**Your task:**
Set down every line of the data, unchanged and complete.

Data in this exercise Start Marker

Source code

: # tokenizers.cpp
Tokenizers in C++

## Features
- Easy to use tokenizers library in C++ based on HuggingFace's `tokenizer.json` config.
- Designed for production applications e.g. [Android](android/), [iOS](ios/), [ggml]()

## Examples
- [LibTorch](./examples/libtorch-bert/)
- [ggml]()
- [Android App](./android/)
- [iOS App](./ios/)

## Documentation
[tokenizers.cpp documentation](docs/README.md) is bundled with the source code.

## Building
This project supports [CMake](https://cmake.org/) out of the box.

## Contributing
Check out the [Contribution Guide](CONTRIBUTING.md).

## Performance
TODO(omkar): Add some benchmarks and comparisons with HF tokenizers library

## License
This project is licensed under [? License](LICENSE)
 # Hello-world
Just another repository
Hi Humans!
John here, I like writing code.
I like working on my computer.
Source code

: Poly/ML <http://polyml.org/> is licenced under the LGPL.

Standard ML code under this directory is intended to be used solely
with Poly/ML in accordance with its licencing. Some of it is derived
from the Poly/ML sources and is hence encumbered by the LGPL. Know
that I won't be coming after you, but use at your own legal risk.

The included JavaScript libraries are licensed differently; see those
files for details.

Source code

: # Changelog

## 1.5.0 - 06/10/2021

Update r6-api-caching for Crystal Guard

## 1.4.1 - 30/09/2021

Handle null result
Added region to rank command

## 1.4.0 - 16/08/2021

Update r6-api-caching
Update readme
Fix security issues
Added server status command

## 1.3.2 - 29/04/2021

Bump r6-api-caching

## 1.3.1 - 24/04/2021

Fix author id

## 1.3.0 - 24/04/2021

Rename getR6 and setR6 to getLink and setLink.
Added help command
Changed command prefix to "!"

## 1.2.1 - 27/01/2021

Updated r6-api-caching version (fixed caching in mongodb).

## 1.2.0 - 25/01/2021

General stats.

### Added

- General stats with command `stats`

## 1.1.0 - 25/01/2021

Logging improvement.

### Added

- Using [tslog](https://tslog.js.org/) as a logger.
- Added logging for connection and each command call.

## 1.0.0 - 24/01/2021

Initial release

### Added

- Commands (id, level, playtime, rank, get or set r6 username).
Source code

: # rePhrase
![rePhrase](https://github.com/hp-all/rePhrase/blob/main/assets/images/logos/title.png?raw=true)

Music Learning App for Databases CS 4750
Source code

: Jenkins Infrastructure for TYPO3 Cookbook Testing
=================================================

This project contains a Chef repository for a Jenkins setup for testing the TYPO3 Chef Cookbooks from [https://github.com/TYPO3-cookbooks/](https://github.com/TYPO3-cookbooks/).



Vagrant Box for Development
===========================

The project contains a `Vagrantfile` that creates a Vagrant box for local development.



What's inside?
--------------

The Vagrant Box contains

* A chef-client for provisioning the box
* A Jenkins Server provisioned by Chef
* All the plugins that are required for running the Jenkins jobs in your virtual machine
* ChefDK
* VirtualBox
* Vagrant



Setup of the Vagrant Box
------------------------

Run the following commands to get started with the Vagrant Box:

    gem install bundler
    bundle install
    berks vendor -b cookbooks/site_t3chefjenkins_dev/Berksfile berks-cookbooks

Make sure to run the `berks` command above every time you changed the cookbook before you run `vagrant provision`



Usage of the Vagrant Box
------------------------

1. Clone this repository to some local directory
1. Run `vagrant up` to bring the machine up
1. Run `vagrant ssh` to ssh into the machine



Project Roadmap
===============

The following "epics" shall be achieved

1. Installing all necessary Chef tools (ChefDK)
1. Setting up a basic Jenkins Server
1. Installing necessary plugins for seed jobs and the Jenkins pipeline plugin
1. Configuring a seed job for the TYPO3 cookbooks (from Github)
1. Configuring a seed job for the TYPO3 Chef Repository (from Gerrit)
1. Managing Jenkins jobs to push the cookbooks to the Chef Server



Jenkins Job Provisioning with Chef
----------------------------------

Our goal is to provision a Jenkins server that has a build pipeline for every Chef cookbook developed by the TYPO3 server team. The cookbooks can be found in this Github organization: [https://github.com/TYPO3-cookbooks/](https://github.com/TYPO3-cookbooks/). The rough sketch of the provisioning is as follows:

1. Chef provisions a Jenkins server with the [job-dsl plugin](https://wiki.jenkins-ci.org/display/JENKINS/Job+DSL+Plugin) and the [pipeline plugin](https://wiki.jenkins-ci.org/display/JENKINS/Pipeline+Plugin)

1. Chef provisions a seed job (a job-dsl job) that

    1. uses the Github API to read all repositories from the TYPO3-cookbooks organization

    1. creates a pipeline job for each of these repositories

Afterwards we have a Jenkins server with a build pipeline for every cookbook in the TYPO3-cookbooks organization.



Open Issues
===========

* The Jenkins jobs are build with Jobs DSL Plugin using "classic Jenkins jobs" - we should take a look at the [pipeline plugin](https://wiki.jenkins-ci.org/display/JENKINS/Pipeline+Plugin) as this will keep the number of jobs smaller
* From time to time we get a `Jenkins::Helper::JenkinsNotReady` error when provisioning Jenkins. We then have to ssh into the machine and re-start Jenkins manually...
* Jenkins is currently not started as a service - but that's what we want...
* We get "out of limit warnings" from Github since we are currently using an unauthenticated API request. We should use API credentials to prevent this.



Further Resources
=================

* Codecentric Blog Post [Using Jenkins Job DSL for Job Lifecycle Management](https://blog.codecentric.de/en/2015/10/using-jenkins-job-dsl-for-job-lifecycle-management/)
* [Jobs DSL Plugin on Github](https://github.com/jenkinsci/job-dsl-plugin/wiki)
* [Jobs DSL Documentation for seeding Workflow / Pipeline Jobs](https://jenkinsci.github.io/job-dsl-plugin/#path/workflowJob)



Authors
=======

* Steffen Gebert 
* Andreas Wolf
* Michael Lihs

Data in this exercise End Marker

**Exercise result:**
Source code

: # tokenizers.cpp
Tokenizers in C++

## Features
- Easy to use tokenizers library in C++ based on HuggingFace's `tokenizer.json` config.
- Designed for production applications e.g. [Android](android/), [iOS](ios/), [ggml]()

## Examples
- [LibTorch](./examples/libtorch-bert/)
- [ggml]()
- [Android App](./android/)
- [iOS App](./ios/)

## Documentation
[tokenizers.cpp documentation](docs/README.md) is bundled with the source code.

## Building
This project supports [CMake](https://cmake.org/) out of the box.

## Contributing
Check out the [Contribution Guide](CONTRIBUTING.md).

## Performance
TODO(omkar): Add some benchmarks and comparisons with HF tokenizers library

## License
This project is licensed under [? License](LICENSE)
 # Hello-world
Just another repository
Hi Humans!
John here, I like writing code.
I like working on my computer.
Source code

: Poly/ML <http://polyml.org/> is licenced under the LGPL.

Standard ML code under this directory is intended to be used solely
with Poly/ML in accordance with its licencing. Some of it is derived
from the Poly/ML sources and is hence encumbered by the LGPL. Know
that I won't be coming after you, but use at your own legal risk.

The included JavaScript libraries are licensed differently; see those
files for details.

Source code

: # Changelog

## 1.5.0 - 06/10/2021

Update r6-api-caching for Crystal Guard

## 1.4.1 - 30/09/2021

Handle null result
Added region to rank command

## 1.4.0 - 16/08/2021

Update r6-api-caching
Update readme
Fix security issues
Added server status command

## 1.3.2 - 29/04/2021

Bump r6-api-caching

## 1.3.1 - 24/04/2021

Fix author id

## 1.3.0 - 24/04/2021

Rename getR6 and setR6 to getLink and setLink.
Added help command
Changed command prefix to "!"

## 1.2.1 - 27/01/2021

Updated r6-api-caching version (fixed caching in mongodb).

## 1.2.0 - 25/01/2021

General stats.

### Added

- General stats with command `stats`

## 1.1.0 - 25/01/2021

Logging improvement.

### Added

- Using [tslog](https://tslog.js.org/) as a logger.
- Added logging for connection and each command call.

## 1.0.0 - 24/01/2021

Initial release

### Added

- Commands (id, level, playtime, rank, get or set r6 username).
Source code

: # rePhrase
![rePhrase](https://github.com/hp-all/rePhrase/blob/main/assets/images/logos/title.png?raw=true)

Music Learning App for Databases CS 4750
Source code

: Jenkins Infrastructure for TYPO3 Cookbook Testing
=================================================

This project contains a Chef repository for a Jenkins setup for testing the TYPO3 Chef Cookbooks from [https://github.com/TYPO3-cookbooks/](https://github.com/TYPO3-cookbooks/).



Vagrant Box for Development
===========================

The project contains a `Vagrantfile` that creates a Vagrant box for local development.



What's inside?
--------------

The Vagrant Box contains

* A chef-client for provisioning the box
* A Jenkins Server provisioned by Chef
* All the plugins that are required for running the Jenkins jobs in your virtual machine
* ChefDK
* VirtualBox
* Vagrant



Setup of the Vagrant Box
------------------------

Run the following commands to get started with the Vagrant Box:

    gem install bundler
    bundle install
    berks vendor -b cookbooks/site_t3chefjenkins_dev/Berksfile berks-cookbooks

Make sure to run the `berks` command above every time you changed the cookbook before you run `vagrant provision`



Usage of the Vagrant Box
------------------------

1. Clone this repository to some local directory
1. Run `vagrant up` to bring the machine up
1. Run `vagrant ssh` to ssh into the machine



Project Roadmap
===============

The following "epics" shall be achieved

1. Installing all necessary Chef tools (ChefDK)
1. Setting up a basic Jenkins Server
1. Installing necessary plugins for seed jobs and the Jenkins pipeline plugin
1. Configuring a seed job for the TYPO3 cookbooks (from Github)
1. Configuring a seed job for the TYPO3 Chef Repository (from Gerrit)
1. Managing Jenkins jobs to push the cookbooks to the Chef Server



Jenkins Job Provisioning with Chef
----------------------------------

Our goal is to provision a Jenkins server that has a build pipeline for every Chef cookbook developed by the TYPO3 server team. The cookbooks can be found in this Github organization: [https://github.com/TYPO3-cookbooks/](https://github.com/TYPO3-cookbooks/). The rough sketch of the provisioning is as follows:

1. Chef provisions a Jenkins server with the [job-dsl plugin](https://wiki.jenkins-ci.org/display/JENKINS/Job+DSL+Plugin) and the [pipeline plugin](https://wiki.jenkins-ci.org/display/JENKINS/Pipeline+Plugin)

1. Chef provisions a seed job (a job-dsl job) that

    1. uses the Github API to read all repositories from the TYPO3-cookbooks organization

    1. creates a pipeline job for each of these repositories

Afterwards we have a Jenkins server with a build pipeline for every cookbook in the TYPO3-cookbooks organization.



Open Issues
===========

* The Jenkins jobs are build with Jobs DSL Plugin using "classic Jenkins jobs" - we should take a look at the [pipeline plugin](https://wiki.jenkins-ci.org/display/JENKINS/Pipeline+Plugin) as this will keep the number of jobs smaller
* From time to time we get a `Jenkins::Helper::JenkinsNotReady` error when provisioning Jenkins. We then have to ssh into the machine and re-start Jenkins manually...
* Jenkins is currently not started as a service - but that's what we want...
* We get "out of limit warnings" from Github since we are currently using an unauthenticated API request. We should use API credentials to prevent this.



Further Resources
=================

* Codecentric Blog Post [Using Jenkins Job DSL for Job Lifecycle Management](https://blog.codecentric.de/en/2015/10/using-jenkins-job-dsl-for-job-lifecycle-management/)
* [Jobs DSL Plugin on Github](https://github.com/jenkinsci/job-dsl-plugin/wiki)
* [Jobs DSL Documentation for seeding Workflow / Pipeline Jobs](https://jenkinsci.github.io/job-dsl-plugin/#path/workflowJob)



Authors
=======

* Steffen Gebert 
* Andreas Wolf
* Michael Lihs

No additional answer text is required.